• _Required action_: Type out every line below exactly as it reads.

• _Records for the task_:
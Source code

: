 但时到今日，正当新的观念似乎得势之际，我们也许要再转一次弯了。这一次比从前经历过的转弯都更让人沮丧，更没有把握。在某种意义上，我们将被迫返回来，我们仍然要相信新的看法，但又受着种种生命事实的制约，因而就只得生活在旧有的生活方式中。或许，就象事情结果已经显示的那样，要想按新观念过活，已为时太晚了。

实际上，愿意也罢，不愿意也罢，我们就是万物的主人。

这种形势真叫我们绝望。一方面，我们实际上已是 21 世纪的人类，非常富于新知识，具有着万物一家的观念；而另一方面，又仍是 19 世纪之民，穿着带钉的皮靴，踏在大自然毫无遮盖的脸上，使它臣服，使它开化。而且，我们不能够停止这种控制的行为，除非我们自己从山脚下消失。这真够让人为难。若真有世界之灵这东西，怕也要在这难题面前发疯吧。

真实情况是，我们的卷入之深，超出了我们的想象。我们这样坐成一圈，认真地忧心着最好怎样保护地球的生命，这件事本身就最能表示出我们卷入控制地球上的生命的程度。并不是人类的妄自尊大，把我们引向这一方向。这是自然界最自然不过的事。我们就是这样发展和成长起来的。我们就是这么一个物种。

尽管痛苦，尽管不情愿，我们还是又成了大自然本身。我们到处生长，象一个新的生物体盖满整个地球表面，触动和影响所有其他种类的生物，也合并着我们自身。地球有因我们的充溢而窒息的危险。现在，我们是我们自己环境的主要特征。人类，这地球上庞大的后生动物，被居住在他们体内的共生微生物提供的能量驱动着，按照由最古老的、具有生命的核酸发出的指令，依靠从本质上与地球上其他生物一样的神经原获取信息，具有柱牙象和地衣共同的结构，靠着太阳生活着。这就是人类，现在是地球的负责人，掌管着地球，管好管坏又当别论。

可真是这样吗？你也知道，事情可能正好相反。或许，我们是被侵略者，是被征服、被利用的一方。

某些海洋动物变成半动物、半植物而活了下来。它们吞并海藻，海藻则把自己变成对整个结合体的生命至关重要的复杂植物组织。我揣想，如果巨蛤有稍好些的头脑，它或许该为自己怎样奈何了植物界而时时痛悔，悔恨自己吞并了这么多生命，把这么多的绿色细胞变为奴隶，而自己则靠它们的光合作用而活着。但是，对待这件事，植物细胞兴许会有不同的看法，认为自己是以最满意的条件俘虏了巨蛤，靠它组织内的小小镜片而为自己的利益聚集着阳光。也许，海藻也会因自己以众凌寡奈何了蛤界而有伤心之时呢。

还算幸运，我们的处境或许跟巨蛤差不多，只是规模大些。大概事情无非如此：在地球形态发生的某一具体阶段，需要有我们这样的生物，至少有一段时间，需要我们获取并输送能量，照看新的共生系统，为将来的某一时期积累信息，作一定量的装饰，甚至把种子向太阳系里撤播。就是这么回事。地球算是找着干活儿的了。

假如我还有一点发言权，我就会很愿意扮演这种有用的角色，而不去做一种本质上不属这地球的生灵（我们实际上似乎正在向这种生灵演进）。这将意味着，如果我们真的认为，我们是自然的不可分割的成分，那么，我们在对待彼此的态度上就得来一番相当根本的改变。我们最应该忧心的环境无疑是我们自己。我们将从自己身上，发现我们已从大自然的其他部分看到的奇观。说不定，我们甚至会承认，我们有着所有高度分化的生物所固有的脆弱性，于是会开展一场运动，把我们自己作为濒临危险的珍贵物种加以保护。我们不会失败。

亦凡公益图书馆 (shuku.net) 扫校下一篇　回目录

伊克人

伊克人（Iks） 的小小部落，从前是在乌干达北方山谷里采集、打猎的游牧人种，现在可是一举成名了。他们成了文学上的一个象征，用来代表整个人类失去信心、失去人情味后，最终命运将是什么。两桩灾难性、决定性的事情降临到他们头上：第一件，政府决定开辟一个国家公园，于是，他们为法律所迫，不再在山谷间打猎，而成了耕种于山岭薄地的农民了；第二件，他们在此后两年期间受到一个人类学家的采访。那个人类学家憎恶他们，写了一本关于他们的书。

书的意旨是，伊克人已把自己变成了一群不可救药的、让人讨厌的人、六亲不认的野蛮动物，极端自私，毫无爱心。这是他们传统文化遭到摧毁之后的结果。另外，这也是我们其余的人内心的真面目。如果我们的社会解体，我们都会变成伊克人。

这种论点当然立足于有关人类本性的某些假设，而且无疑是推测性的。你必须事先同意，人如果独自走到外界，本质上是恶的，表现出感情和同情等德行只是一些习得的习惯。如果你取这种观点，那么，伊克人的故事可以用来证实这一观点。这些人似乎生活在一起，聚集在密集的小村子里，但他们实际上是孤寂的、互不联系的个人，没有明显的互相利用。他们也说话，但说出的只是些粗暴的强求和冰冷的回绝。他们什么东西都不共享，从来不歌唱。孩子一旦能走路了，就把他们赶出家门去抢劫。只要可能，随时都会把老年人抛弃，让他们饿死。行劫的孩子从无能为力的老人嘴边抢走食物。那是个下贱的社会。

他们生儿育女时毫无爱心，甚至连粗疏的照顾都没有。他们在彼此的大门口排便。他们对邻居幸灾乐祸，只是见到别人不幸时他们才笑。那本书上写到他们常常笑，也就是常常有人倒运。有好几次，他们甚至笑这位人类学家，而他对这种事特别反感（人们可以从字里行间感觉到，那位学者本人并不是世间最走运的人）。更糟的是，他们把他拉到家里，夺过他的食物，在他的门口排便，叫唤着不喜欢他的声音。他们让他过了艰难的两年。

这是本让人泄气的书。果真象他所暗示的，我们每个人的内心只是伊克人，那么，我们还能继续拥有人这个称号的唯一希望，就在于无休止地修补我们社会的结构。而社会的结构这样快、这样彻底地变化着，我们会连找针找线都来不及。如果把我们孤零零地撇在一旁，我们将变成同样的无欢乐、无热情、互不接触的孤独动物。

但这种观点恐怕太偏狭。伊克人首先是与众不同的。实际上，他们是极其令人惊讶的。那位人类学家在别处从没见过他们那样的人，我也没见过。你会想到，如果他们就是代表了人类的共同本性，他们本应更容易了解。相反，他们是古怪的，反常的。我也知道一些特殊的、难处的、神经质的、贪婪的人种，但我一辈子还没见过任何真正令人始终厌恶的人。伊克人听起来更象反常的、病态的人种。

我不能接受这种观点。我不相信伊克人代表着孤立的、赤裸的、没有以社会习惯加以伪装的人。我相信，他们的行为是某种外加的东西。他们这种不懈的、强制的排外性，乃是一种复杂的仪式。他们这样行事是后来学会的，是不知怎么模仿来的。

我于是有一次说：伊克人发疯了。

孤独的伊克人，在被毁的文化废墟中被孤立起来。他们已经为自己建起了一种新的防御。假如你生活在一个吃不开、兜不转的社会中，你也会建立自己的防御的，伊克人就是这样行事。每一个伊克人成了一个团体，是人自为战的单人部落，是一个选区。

• _Result for this exercise_:
Source code

: 但时到今日，正当新的观念似乎得势之际，我们也许要再转一次弯了。这一次比从前经历过的转弯都更让人沮丧，更没有把握。在某种意义上，我们将被迫返回来，我们仍然要相信新的看法，但又受着种种生命事实的制约，因而就只得生活在旧有的生活方式中。或许，就象事情结果已经显示的那样，要想按新观念过活，已为时太晚了。

实际上，愿意也罢，不愿意也罢，我们就是万物的主人。

这种形势真叫我们绝望。一方面，我们实际上已是 21 世纪的人类，非常富于新知识，具有着万物一家的观念；而另一方面，又仍是 19 世纪之民，穿着带钉的皮靴，踏在大自然毫无遮盖的脸上，使它臣服，使它开化。而且，我们不能够停止这种控制的行为，除非我们自己从山脚下消失。这真够让人为难。若真有世界之灵这东西，怕也要在这难题面前发疯吧。

真实情况是，我们的卷入之深，超出了我们的想象。我们这样坐成一圈，认真地忧心着最好怎样保护地球的生命，这件事本身就最能表示出我们卷入控制地球上的生命的程度。并不是人类的妄自尊大，把我们引向这一方向。这是自然界最自然不过的事。我们就是这样发展和成长起来的。我们就是这么一个物种。

尽管痛苦，尽管不情愿，我们还是又成了大自然本身。我们到处生长，象一个新的生物体盖满整个地球表面，触动和影响所有其他种类的生物，也合并着我们自身。地球有因我们的充溢而窒息的危险。现在，我们是我们自己环境的主要特征。人类，这地球上庞大的后生动物，被居住在他们体内的共生微生物提供的能量驱动着，按照由最古老的、具有生命的核酸发出的指令，依靠从本质上与地球上其他生物一样的神经原获取信息，具有柱牙象和地衣共同的结构，靠着太阳生活着。这就是人类，现在是地球的负责人，掌管着地球，管好管坏又当别论。

可真是这样吗？你也知道，事情可能正好相反。或许，我们是被侵略者，是被征服、被利用的一方。

某些海洋动物变成半动物、半植物而活了下来。它们吞并海藻，海藻则把自己变成对整个结合体的生命至关重要的复杂植物组织。我揣想，如果巨蛤有稍好些的头脑，它或许该为自己怎样奈何了植物界而时时痛悔，悔恨自己吞并了这么多生命，把这么多的绿色细胞变为奴隶，而自己则靠它们的光合作用而活着。但是，对待这件事，植物细胞兴许会有不同的看法，认为自己是以最满意的条件俘虏了巨蛤，靠它组织内的小小镜片而为自己的利益聚集着阳光。也许，海藻也会因自己以众凌寡奈何了蛤界而有伤心之时呢。

还算幸运，我们的处境或许跟巨蛤差不多，只是规模大些。大概事情无非如此：在地球形态发生的某一具体阶段，需要有我们这样的生物，至少有一段时间，需要我们获取并输送能量，照看新的共生系统，为将来的某一时期积累信息，作一定量的装饰，甚至把种子向太阳系里撤播。就是这么回事。地球算是找着干活儿的了。

假如我还有一点发言权，我就会很愿意扮演这种有用的角色，而不去做一种本质上不属这地球的生灵（我们实际上似乎正在向这种生灵演进）。这将意味着，如果我们真的认为，我们是自然的不可分割的成分，那么，我们在对待彼此的态度上就得来一番相当根本的改变。我们最应该忧心的环境无疑是我们自己。我们将从自己身上，发现我们已从大自然的其他部分看到的奇观。说不定，我们甚至会承认，我们有着所有高度分化的生物所固有的脆弱性，于是会开展一场运动，把我们自己作为濒临危险的珍贵物种加以保护。我们不会失败。

亦凡公益图书馆 (shuku.net) 扫校下一篇　回目录

伊克人

伊克人（Iks） 的小小部落，从前是在乌干达北方山谷里采集、打猎的游牧人种，现在可是一举成名了。他们成了文学上的一个象征，用来代表整个人类失去信心、失去人情味后，最终命运将是什么。两桩灾难性、决定性的事情降临到他们头上：第一件，政府决定开辟一个国家公园，于是，他们为法律所迫，不再在山谷间打猎，而成了耕种于山岭薄地的农民了；第二件，他们在此后两年期间受到一个人类学家的采访。那个人类学家憎恶他们，写了一本关于他们的书。

书的意旨是，伊克人已把自己变成了一群不可救药的、让人讨厌的人、六亲不认的野蛮动物，极端自私，毫无爱心。这是他们传统文化遭到摧毁之后的结果。另外，这也是我们其余的人内心的真面目。如果我们的社会解体，我们都会变成伊克人。

这种论点当然立足于有关人类本性的某些假设，而且无疑是推测性的。你必须事先同意，人如果独自走到外界，本质上是恶的，表现出感情和同情等德行只是一些习得的习惯。如果你取这种观点，那么，伊克人的故事可以用来证实这一观点。这些人似乎生活在一起，聚集在密集的小村子里，但他们实际上是孤寂的、互不联系的个人，没有明显的互相利用。他们也说话，但说出的只是些粗暴的强求和冰冷的回绝。他们什么东西都不共享，从来不歌唱。孩子一旦能走路了，就把他们赶出家门去抢劫。只要可能，随时都会把老年人抛弃，让他们饿死。行劫的孩子从无能为力的老人嘴边抢走食物。那是个下贱的社会。

他们生儿育女时毫无爱心，甚至连粗疏的照顾都没有。他们在彼此的大门口排便。他们对邻居幸灾乐祸，只是见到别人不幸时他们才笑。那本书上写到他们常常笑，也就是常常有人倒运。有好几次，他们甚至笑这位人类学家，而他对这种事特别反感（人们可以从字里行间感觉到，那位学者本人并不是世间最走运的人）。更糟的是，他们把他拉到家里，夺过他的食物，在他的门口排便，叫唤着不喜欢他的声音。他们让他过了艰难的两年。

这是本让人泄气的书。果真象他所暗示的，我们每个人的内心只是伊克人，那么，我们还能继续拥有人这个称号的唯一希望，就在于无休止地修补我们社会的结构。而社会的结构这样快、这样彻底地变化着，我们会连找针找线都来不及。如果把我们孤零零地撇在一旁，我们将变成同样的无欢乐、无热情、互不接触的孤独动物。

但这种观点恐怕太偏狭。伊克人首先是与众不同的。实际上，他们是极其令人惊讶的。那位人类学家在别处从没见过他们那样的人，我也没见过。你会想到，如果他们就是代表了人类的共同本性，他们本应更容易了解。相反，他们是古怪的，反常的。我也知道一些特殊的、难处的、神经质的、贪婪的人种，但我一辈子还没见过任何真正令人始终厌恶的人。伊克人听起来更象反常的、病态的人种。

我不能接受这种观点。我不相信伊克人代表着孤立的、赤裸的、没有以社会习惯加以伪装的人。我相信，他们的行为是某种外加的东西。他们这种不懈的、强制的排外性，乃是一种复杂的仪式。他们这样行事是后来学会的，是不知怎么模仿来的。

我于是有一次说：伊克人发疯了。

孤独的伊克人，在被毁的文化废墟中被孤立起来。他们已经为自己建起了一种新的防御。假如你生活在一个吃不开、兜不转的社会中，你也会建立自己的防御的，伊克人就是这样行事。每一个伊克人成了一个团体，是人自为战的单人部落，是一个选区。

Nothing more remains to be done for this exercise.